=== TASK TO CARRY OUT ===
Tell me, please, how many lines in the records below include the word "drawing". Give no more than the number.
[Start of section]
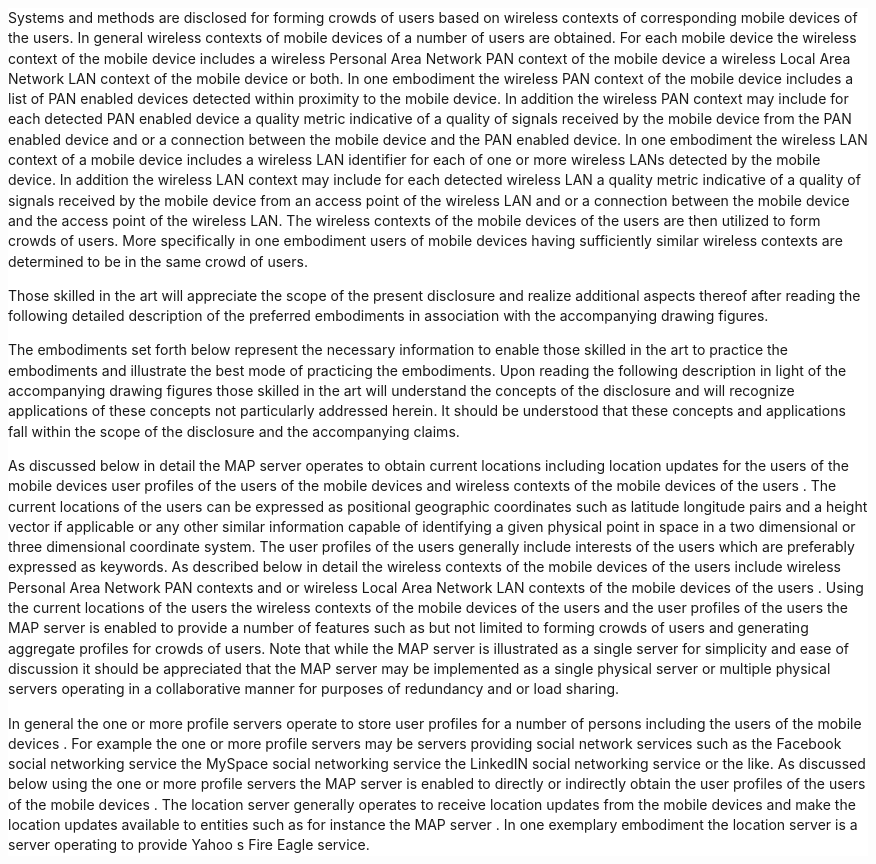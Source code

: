 Systems and methods are disclosed for forming crowds of users based on wireless contexts of corresponding mobile devices of the users. In general wireless contexts of mobile devices of a number of users are obtained. For each mobile device the wireless context of the mobile device includes a wireless Personal Area Network PAN context of the mobile device a wireless Local Area Network LAN context of the mobile device or both. In one embodiment the wireless PAN context of the mobile device includes a list of PAN enabled devices detected within proximity to the mobile device. In addition the wireless PAN context may include for each detected PAN enabled device a quality metric indicative of a quality of signals received by the mobile device from the PAN enabled device and or a connection between the mobile device and the PAN enabled device. In one embodiment the wireless LAN context of a mobile device includes a wireless LAN identifier for each of one or more wireless LANs detected by the mobile device. In addition the wireless LAN context may include for each detected wireless LAN a quality metric indicative of a quality of signals received by the mobile device from an access point of the wireless LAN and or a connection between the mobile device and the access point of the wireless LAN. The wireless contexts of the mobile devices of the users are then utilized to form crowds of users. More specifically in one embodiment users of mobile devices having sufficiently similar wireless contexts are determined to be in the same crowd of users.

Those skilled in the art will appreciate the scope of the present disclosure and realize additional aspects thereof after reading the following detailed description of the preferred embodiments in association with the accompanying drawing figures.

The embodiments set forth below represent the necessary information to enable those skilled in the art to practice the embodiments and illustrate the best mode of practicing the embodiments. Upon reading the following description in light of the accompanying drawing figures those skilled in the art will understand the concepts of the disclosure and will recognize applications of these concepts not particularly addressed herein. It should be understood that these concepts and applications fall within the scope of the disclosure and the accompanying claims.

As discussed below in detail the MAP server operates to obtain current locations including location updates for the users of the mobile devices user profiles of the users of the mobile devices and wireless contexts of the mobile devices of the users . The current locations of the users can be expressed as positional geographic coordinates such as latitude longitude pairs and a height vector if applicable or any other similar information capable of identifying a given physical point in space in a two dimensional or three dimensional coordinate system. The user profiles of the users generally include interests of the users which are preferably expressed as keywords. As described below in detail the wireless contexts of the mobile devices of the users include wireless Personal Area Network PAN contexts and or wireless Local Area Network LAN contexts of the mobile devices of the users . Using the current locations of the users the wireless contexts of the mobile devices of the users and the user profiles of the users the MAP server is enabled to provide a number of features such as but not limited to forming crowds of users and generating aggregate profiles for crowds of users. Note that while the MAP server is illustrated as a single server for simplicity and ease of discussion it should be appreciated that the MAP server may be implemented as a single physical server or multiple physical servers operating in a collaborative manner for purposes of redundancy and or load sharing.

In general the one or more profile servers operate to store user profiles for a number of persons including the users of the mobile devices . For example the one or more profile servers may be servers providing social network services such as the Facebook social networking service the MySpace social networking service the LinkedIN social networking service or the like. As discussed below using the one or more profile servers the MAP server is enabled to directly or indirectly obtain the user profiles of the users of the mobile devices . The location server generally operates to receive location updates from the mobile devices and make the location updates available to entities such as for instance the MAP server . In one exemplary embodiment the location server is a server operating to provide Yahoo s Fire Eagle service.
[End of section]
=== REPLY ===
2